I am learning AP Statistics, and I have come across the derivation for the variance of a binomial random variable.
The derivation goes something like this:
Suppose you have a binomial random variable $X$ with the probability of success $p$. Then write $X=Y + Y + Y + … + Y=nY$ as the sum of $n$ Bernoulli random variables $Y$ with probability of success $p$. Then, the variance is $\sigma^2_x = \sigma^2_Y + \sigma^2_Y + … + \sigma^2_Y = n\sigma^2_Y = np(1-p)$ which gives the correct answer.

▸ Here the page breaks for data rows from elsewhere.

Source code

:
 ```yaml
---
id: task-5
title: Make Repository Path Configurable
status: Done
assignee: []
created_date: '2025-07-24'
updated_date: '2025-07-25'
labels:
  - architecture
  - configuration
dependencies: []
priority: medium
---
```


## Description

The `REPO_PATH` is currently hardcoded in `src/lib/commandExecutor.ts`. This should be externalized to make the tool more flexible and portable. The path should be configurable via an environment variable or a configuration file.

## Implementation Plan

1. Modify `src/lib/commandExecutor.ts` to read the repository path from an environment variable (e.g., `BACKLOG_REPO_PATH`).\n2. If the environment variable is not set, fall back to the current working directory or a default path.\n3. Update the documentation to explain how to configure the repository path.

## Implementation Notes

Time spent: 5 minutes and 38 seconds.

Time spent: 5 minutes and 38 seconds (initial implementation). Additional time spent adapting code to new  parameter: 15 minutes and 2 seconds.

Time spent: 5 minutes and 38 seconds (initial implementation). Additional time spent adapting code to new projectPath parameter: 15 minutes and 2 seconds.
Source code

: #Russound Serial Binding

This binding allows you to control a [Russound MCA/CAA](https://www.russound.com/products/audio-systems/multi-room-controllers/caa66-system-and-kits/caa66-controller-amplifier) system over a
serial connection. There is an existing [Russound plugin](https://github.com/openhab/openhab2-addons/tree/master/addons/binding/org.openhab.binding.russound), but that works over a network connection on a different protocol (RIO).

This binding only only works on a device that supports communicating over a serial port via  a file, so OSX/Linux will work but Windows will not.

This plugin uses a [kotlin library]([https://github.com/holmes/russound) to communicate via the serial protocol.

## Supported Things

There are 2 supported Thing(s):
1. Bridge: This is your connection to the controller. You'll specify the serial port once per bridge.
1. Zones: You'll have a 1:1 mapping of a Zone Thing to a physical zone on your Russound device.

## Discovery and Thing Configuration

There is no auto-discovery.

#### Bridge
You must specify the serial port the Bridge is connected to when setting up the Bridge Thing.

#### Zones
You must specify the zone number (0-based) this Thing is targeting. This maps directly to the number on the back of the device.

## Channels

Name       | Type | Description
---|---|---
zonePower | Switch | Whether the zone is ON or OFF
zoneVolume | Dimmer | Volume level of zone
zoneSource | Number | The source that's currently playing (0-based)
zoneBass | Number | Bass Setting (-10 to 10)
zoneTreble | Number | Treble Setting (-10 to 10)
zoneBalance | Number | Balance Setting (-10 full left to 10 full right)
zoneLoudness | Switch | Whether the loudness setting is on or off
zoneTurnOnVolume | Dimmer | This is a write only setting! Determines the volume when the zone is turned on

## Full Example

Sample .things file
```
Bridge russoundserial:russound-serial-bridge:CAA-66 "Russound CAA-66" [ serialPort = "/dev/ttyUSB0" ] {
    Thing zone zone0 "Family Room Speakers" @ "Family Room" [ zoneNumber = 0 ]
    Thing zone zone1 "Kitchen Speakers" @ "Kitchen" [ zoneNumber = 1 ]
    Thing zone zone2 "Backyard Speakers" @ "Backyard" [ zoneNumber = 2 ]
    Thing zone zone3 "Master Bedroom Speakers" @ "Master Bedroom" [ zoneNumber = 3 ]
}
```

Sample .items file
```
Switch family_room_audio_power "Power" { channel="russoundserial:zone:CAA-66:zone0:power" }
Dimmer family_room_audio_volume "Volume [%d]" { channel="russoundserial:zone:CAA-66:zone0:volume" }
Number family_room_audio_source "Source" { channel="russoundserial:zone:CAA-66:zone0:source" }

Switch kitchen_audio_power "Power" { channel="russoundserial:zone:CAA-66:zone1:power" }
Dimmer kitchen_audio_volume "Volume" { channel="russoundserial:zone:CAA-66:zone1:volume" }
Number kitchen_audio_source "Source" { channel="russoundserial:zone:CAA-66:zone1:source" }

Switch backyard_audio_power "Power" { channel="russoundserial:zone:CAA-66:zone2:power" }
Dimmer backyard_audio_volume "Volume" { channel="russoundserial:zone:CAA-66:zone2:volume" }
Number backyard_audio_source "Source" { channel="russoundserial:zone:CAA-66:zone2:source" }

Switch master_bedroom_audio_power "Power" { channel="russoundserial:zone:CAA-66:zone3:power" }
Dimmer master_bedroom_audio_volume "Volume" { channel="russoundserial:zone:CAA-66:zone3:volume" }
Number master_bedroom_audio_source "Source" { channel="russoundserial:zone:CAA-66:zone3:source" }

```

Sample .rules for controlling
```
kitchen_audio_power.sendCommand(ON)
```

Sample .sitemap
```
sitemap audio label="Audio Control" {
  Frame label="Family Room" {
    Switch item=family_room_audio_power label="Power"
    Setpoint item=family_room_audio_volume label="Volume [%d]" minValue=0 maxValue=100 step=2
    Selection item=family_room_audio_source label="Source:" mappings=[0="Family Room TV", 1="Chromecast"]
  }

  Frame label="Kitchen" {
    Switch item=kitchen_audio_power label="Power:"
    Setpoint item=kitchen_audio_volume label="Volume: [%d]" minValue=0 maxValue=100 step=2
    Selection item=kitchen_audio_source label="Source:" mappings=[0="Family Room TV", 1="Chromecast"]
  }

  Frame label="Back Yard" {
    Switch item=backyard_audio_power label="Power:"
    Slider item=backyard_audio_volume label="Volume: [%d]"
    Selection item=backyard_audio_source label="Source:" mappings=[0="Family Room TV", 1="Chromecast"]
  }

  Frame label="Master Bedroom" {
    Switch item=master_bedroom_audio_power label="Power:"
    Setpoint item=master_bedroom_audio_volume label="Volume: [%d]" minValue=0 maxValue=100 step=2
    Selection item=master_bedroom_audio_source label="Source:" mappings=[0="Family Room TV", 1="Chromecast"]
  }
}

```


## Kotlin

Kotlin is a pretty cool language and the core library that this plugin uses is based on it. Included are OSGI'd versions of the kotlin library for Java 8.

However, shouldn't it also be possible to do $\sigma^2_x = \sigma^2_{nY} = n^2\sigma^2_Y = n^2p(1-p)$? Why does this give a different (and incorrect) answer?
Best Answer
In this context ($X$ has binomial distribution with parameters $n$ and $p$) it is essentially wrong to write: $$X=Y+Y+\cdots+Y\tag1$$
This should be:$$X=Y_1+Y_2+\cdots+Y_n\tag2$$We are dealing with $n$ independent (hence distinct) experiments that can succeed or fail.
The variance of sum $(2)$ equals the sum of variances because the $Y_i$ are independent, and this results in $np(1-p)$.
That is not true for sum $(1)$ where independence lacks and the result is $n^2p(1-p)$.